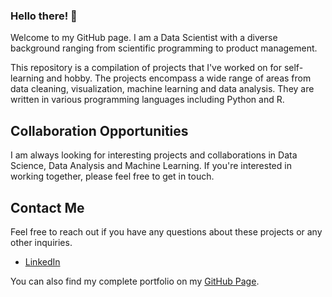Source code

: ### Hello there! 👋

Welcome to my GitHub page. I am a Data Scientist with a diverse background ranging from scientific programming to product management. 

This repository is a compilation of projects that I've worked on for self-learning and hobby. The projects encompass a wide range of areas from data cleaning, visualization, machine learning and data analysis. They are written in various programming languages including Python and R.

## Collaboration Opportunities

I am always looking for interesting projects and collaborations in Data Science, Data Analysis and Machine Learning. If you're interested in working together, please feel free to get in touch.

## Contact Me

Feel free to reach out if you have any questions about these projects or any other inquiries.

* [LinkedIn](https://www.linkedin.com/in/monica-chandramurthy-m1995/)

You can also find my complete portfolio on my [GitHub Page](https://monicacs5830.github.io).
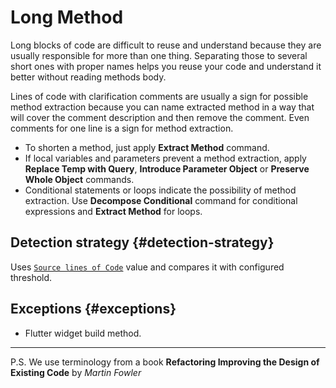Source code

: # Long Method

Long blocks of code are difficult to reuse and understand because they are usually responsible for more than one thing. Separating those to several short ones with proper names helps you reuse your code and understand it better without reading methods body.

Lines of code with clarification comments are usually a sign for possible method extraction because you can name extracted method in a way that will cover the comment description and then remove the comment. Even comments for one line is a sign for method extraction.

* To shorten a method, just apply **Extract Method** command.
* If local variables and parameters prevent a method extraction, apply **Replace Temp with Query**, **Introduce Parameter Object** or **Preserve Whole Object** commands.
* Conditional statements or loops indicate the possibility of method extraction. Use **Decompose Conditional** command for conditional expressions and **Extract Method** for loops.

## Detection strategy {#detection-strategy}

Uses [`Source lines of Code`](../../metrics/source-lines-of-code.md) value and compares it with configured threshold.

## Exceptions {#exceptions}

* Flutter widget build method.

---

P.S. We use terminology from a book **Refactoring Improving the Design of Existing Code** by *Martin Fowler*
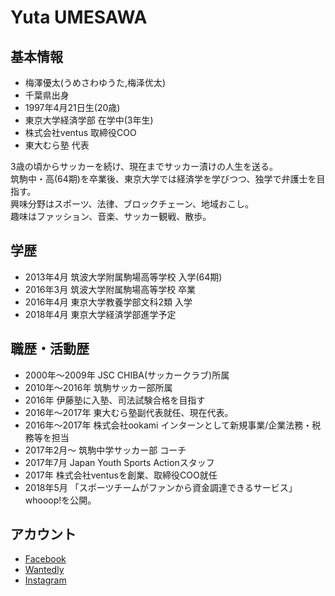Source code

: # Yuta UMESAWA

## 基本情報
- 梅澤優太(うめさわゆうた,梅泽优太)
- 千葉県出身
- 1997年4月21日生(20歳)
- 東京大学経済学部 在学中(3年生)
- 株式会社ventus 取締役COO
- 東大むら塾 代表

3歳の頃からサッカーを続け、現在までサッカー漬けの人生を送る。\
筑駒中・高(64期)を卒業後、東京大学では経済学を学びつつ、独学で弁護士を目指す。\
興味分野はスポーツ、法律、ブロックチェーン、地域おこし。\
趣味はファッション、音楽、サッカー観戦、散歩。

## 学歴
- 2013年4月 筑波大学附属駒場高等学校 入学(64期)
- 2016年3月 筑波大学附属駒場高等学校 卒業
- 2016年4月 東京大学教養学部文科2類 入学
- 2018年4月 東京大学経済学部進学予定

## 職歴・活動歴
- 2000年〜2009年 JSC CHIBA(サッカークラブ)所属
- 2010年〜2016年 筑駒サッカー部所属
- 2016年 伊藤塾に入塾、司法試験合格を目指す
- 2016年〜2017年 東大むら塾副代表就任、現在代表。
- 2016年〜2017年 株式会社ookami インターンとして新規事業/企業法務・税務等を担当
- 2017年2月〜 筑駒中学サッカー部 コーチ
- 2017年7月 Japan Youth Sports Actionスタッフ
- 2017年 株式会社ventusを創業、取締役COO就任
- 2018年5月 「スポーツチームがファンから資金調達できるサービス」 whooop!を公開。

## アカウント
- [Facebook](https://www.facebook.com/yutaume421)
- [Wantedly](https://www.wantedly.com/users/18573033)
- [Instagram](https://www.instagram.com/yutaume/)
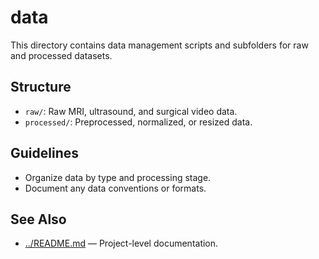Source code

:# data

This directory contains data management scripts and subfolders for raw and processed datasets.

## Structure

- `raw/`: Raw MRI, ultrasound, and surgical video data.
- `processed/`: Preprocessed, normalized, or resized data.

## Guidelines

- Organize data by type and processing stage.
- Document any data conventions or formats.

## See Also

- [../README.md](../README.md) — Project-level documentation.
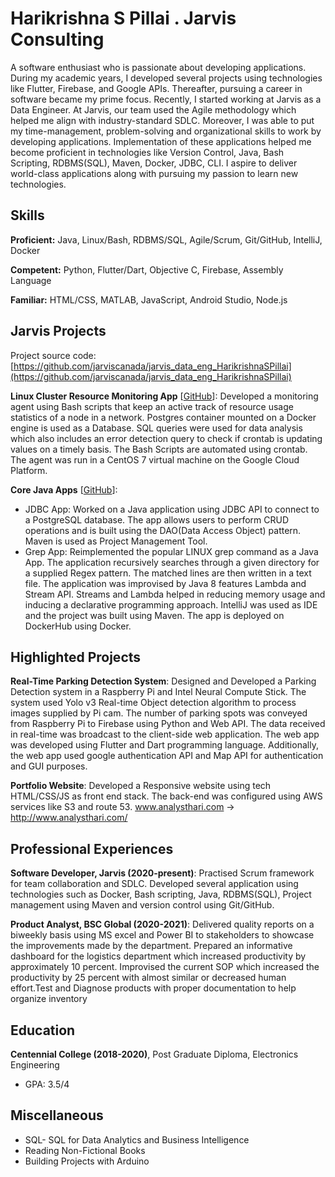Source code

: # Harikrishna S Pillai . Jarvis Consulting

A software enthusiast who is passionate about developing applications. During my academic years, I developed several projects using technologies like Flutter, Firebase, and Google APIs. Thereafter, pursuing a career in software became my prime focus. Recently, I started working at Jarvis as a Data Engineer. At Jarvis, our team used the Agile methodology which helped me align with industry-standard SDLC. Moreover, I was able to put my time-management, problem-solving and organizational skills to work by developing applications. Implementation of these applications helped me become proficient in technologies like Version Control, Java, Bash Scripting, RDBMS(SQL), Maven, Docker, JDBC, CLI. I aspire to deliver world-class applications along with pursuing my passion to learn new technologies.

## Skills

**Proficient:** Java, Linux/Bash, RDBMS/SQL, Agile/Scrum, Git/GitHub, IntelliJ, Docker

**Competent:** Python, Flutter/Dart, Objective C, Firebase, Assembly Language

**Familiar:** HTML/CSS, MATLAB, JavaScript, Android Studio, Node.js

## Jarvis Projects

Project source code: [https://github.com/jarviscanada/jarvis_data_eng_HarikrishnaSPillai](https://github.com/jarviscanada/jarvis_data_eng_HarikrishnaSPillai)


**Linux Cluster Resource Monitoring App** [[GitHub](https://github.com/jarviscanada/jarvis_data_eng_HarikrishnaSPillai/tree/master/linux_sql)]: Developed a monitoring agent using Bash scripts that keep an active track of resource usage statistics of a node in a network. Postgres container mounted on a Docker engine is used as a Database. SQL queries were used for data analysis which also includes an error detection query to check if crontab is updating values on a timely basis. The Bash Scripts are automated using crontab. The agent was run in a CentOS 7 virtual machine on the Google Cloud Platform.

**Core Java Apps** [[GitHub](https://github.com/jarviscanada/jarvis_data_eng_HarikrishnaSPillai/tree/master/core_java)]:
      
  - JDBC App: Worked on a Java application using JDBC API to connect to a PostgreSQL database. The app allows users to perform CRUD operations and is built using the DAO(Data Access Object) pattern. Maven is used as Project Management Tool.
  - Grep App: Reimplemented the popular LINUX grep command as a Java App. The application recursively searches through a given directory for a supplied Regex pattern. The matched lines are then written in a text file. The application was improvised by Java 8 features Lambda and Stream API. Streams and Lambda helped in reducing memory usage and inducing a declarative programming approach. IntelliJ was used as IDE and the project was built using Maven. The app is deployed on DockerHub using Docker.


## Highlighted Projects
**Real-Time Parking Detection System**: Designed and Developed a Parking Detection system in a Raspberry Pi and Intel Neural Compute Stick. The system used Yolo v3 Real-time Object detection algorithm to process images supplied by Pi cam. The number of parking spots was conveyed from Raspberry Pi to Firebase using Python and Web API. The data received in real-time was broadcast to the client-side web application. The web app was developed using Flutter and Dart programming language. Additionally, the web app used google authentication API and Map API for authentication and GUI purposes.

**Portfolio Website**: Developed a Responsive website using tech HTML/CSS/JS as front end stack. The back-end was configured using AWS services like S3 and route 53. www.analysthari.com -> http://www.analysthari.com/


## Professional Experiences

**Software Developer, Jarvis (2020-present)**: Practised Scrum framework for team collaboration and SDLC. Developed several application using technologies such as Docker, Bash scripting, Java, RDBMS(SQL), Project management using Maven and version control using Git/GitHub.

**Product Analyst, BSC Global (2020-2021)**: Delivered quality reports on a biweekly basis using MS excel and Power BI to stakeholders to showcase the improvements made by the department. Prepared an informative dashboard for the logistics department which increased productivity by approximately 10 percent. Improvised the current SOP which increased the productivity by 25 percent with almost similar or decreased human effort.Test and Diagnose products with proper documentation to help organize inventory


## Education
**Centennial College (2018-2020)**, Post Graduate Diploma, Electronics Engineering
- GPA: 3.5/4


## Miscellaneous
- SQL- SQL for Data Analytics and Business Intelligence
- Reading Non-Fictional Books
- Building Projects with Arduino
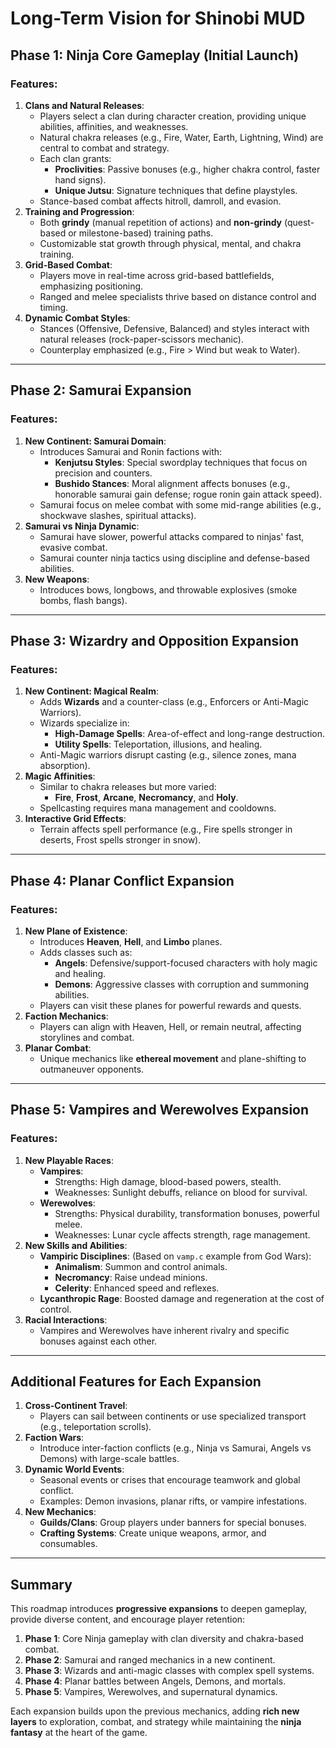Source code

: # Long-Term Vision for Shinobi MUD

## Phase 1: Ninja Core Gameplay (Initial Launch)
### Features:
1. **Clans and Natural Releases**:
   - Players select a clan during character creation, providing unique abilities, affinities, and weaknesses.
   - Natural chakra releases (e.g., Fire, Water, Earth, Lightning, Wind) are central to combat and strategy.
   - Each clan grants:
     - **Proclivities**: Passive bonuses (e.g., higher chakra control, faster hand signs).
     - **Unique Jutsu**: Signature techniques that define playstyles.
   - Stance-based combat affects hitroll, damroll, and evasion.
2. **Training and Progression**:
   - Both **grindy** (manual repetition of actions) and **non-grindy** (quest-based or milestone-based) training paths.
   - Customizable stat growth through physical, mental, and chakra training.
3. **Grid-Based Combat**:
   - Players move in real-time across grid-based battlefields, emphasizing positioning.
   - Ranged and melee specialists thrive based on distance control and timing.
4. **Dynamic Combat Styles**:
   - Stances (Offensive, Defensive, Balanced) and styles interact with natural releases (rock-paper-scissors mechanic).
   - Counterplay emphasized (e.g., Fire > Wind but weak to Water).

---

## Phase 2: Samurai Expansion
### Features:
1. **New Continent: Samurai Domain**:
   - Introduces Samurai and Ronin factions with:
     - **Kenjutsu Styles**: Special swordplay techniques that focus on precision and counters.
     - **Bushido Stances**: Moral alignment affects bonuses (e.g., honorable samurai gain defense; rogue ronin gain attack speed).
   - Samurai focus on melee combat with some mid-range abilities (e.g., shockwave slashes, spiritual attacks).
2. **Samurai vs Ninja Dynamic**:
   - Samurai have slower, powerful attacks compared to ninjas' fast, evasive combat.
   - Samurai counter ninja tactics using discipline and defense-based abilities.
3. **New Weapons**:
   - Introduces bows, longbows, and throwable explosives (smoke bombs, flash bangs).

---

## Phase 3: Wizardry and Opposition Expansion
### Features:
1. **New Continent: Magical Realm**:
   - Adds **Wizards** and a counter-class (e.g., Enforcers or Anti-Magic Warriors).
   - Wizards specialize in:
     - **High-Damage Spells**: Area-of-effect and long-range destruction.
     - **Utility Spells**: Teleportation, illusions, and healing.
   - Anti-Magic warriors disrupt casting (e.g., silence zones, mana absorption).
2. **Magic Affinities**:
   - Similar to chakra releases but more varied:
     - **Fire**, **Frost**, **Arcane**, **Necromancy**, and **Holy**.
   - Spellcasting requires mana management and cooldowns.
3. **Interactive Grid Effects**:
   - Terrain affects spell performance (e.g., Fire spells stronger in deserts, Frost spells stronger in snow).

---

## Phase 4: Planar Conflict Expansion
### Features:
1. **New Plane of Existence**:
   - Introduces **Heaven**, **Hell**, and **Limbo** planes.
   - Adds classes such as:
     - **Angels**: Defensive/support-focused characters with holy magic and healing.
     - **Demons**: Aggressive classes with corruption and summoning abilities.
   - Players can visit these planes for powerful rewards and quests.
2. **Faction Mechanics**:
   - Players can align with Heaven, Hell, or remain neutral, affecting storylines and combat.
3. **Planar Combat**:
   - Unique mechanics like **ethereal movement** and plane-shifting to outmaneuver opponents.

---

## Phase 5: Vampires and Werewolves Expansion
### Features:
1. **New Playable Races**:
   - **Vampires**:
     - Strengths: High damage, blood-based powers, stealth.
     - Weaknesses: Sunlight debuffs, reliance on blood for survival.
   - **Werewolves**:
     - Strengths: Physical durability, transformation bonuses, powerful melee.
     - Weaknesses: Lunar cycle affects strength, rage management.
2. **New Skills and Abilities**:
   - **Vampiric Disciplines**: (Based on `vamp.c` example from God Wars):
     - **Animalism**: Summon and control animals.
     - **Necromancy**: Raise undead minions.
     - **Celerity**: Enhanced speed and reflexes.
   - **Lycanthropic Rage**: Boosted damage and regeneration at the cost of control.
3. **Racial Interactions**:
   - Vampires and Werewolves have inherent rivalry and specific bonuses against each other.

---

## Additional Features for Each Expansion
1. **Cross-Continent Travel**:
   - Players can sail between continents or use specialized transport (e.g., teleportation scrolls).
2. **Faction Wars**:
   - Introduce inter-faction conflicts (e.g., Ninja vs Samurai, Angels vs Demons) with large-scale battles.
3. **Dynamic World Events**:
   - Seasonal events or crises that encourage teamwork and global conflict.
   - Examples: Demon invasions, planar rifts, or vampire infestations.
4. **New Mechanics**:
   - **Guilds/Clans**: Group players under banners for special bonuses.
   - **Crafting Systems**: Create unique weapons, armor, and consumables.

---

## Summary
This roadmap introduces **progressive expansions** to deepen gameplay, provide diverse content, and encourage player retention:
1. **Phase 1**: Core Ninja gameplay with clan diversity and chakra-based combat.
2. **Phase 2**: Samurai and ranged mechanics in a new continent.
3. **Phase 3**: Wizards and anti-magic classes with complex spell systems.
4. **Phase 4**: Planar battles between Angels, Demons, and mortals.
5. **Phase 5**: Vampires, Werewolves, and supernatural dynamics.

Each expansion builds upon the previous mechanics, adding **rich new layers** to exploration, combat, and strategy while maintaining the **ninja fantasy** at the heart of the game.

## [WHAT THE EXERCISE ASKS]
Each line from the first line of the listing through the line with "apply **Extract Method** command." must be printed exactly, both ends included, and no picture may appear.

## [RESPONSE FOR THIS EXERCISE]
Source code

: ### Hello there! 👋

Welcome to my GitHub page. I am a Data Scientist with a diverse background ranging from scientific programming to product management. 

This repository is a compilation of projects that I've worked on for self-learning and hobby. The projects encompass a wide range of areas from data cleaning, visualization, machine learning and data analysis. They are written in various programming languages including Python and R.

## Collaboration Opportunities

I am always looking for interesting projects and collaborations in Data Science, Data Analysis and Machine Learning. If you're interested in working together, please feel free to get in touch.

## Contact Me

Feel free to reach out if you have any questions about these projects or any other inquiries.

* [LinkedIn](https://www.linkedin.com/in/monica-chandramurthy-m1995/)

You can also find my complete portfolio on my [GitHub Page](https://monicacs5830.github.io).
Source code

: # Long Method

Long blocks of code are difficult to reuse and understand because they are usually responsible for more than one thing. Separating those to several short ones with proper names helps you reuse your code and understand it better without reading methods body.

Lines of code with clarification comments are usually a sign for possible method extraction because you can name extracted method in a way that will cover the comment description and then remove the comment. Even comments for one line is a sign for method extraction.

* To shorten a method, just apply **Extract Method** command.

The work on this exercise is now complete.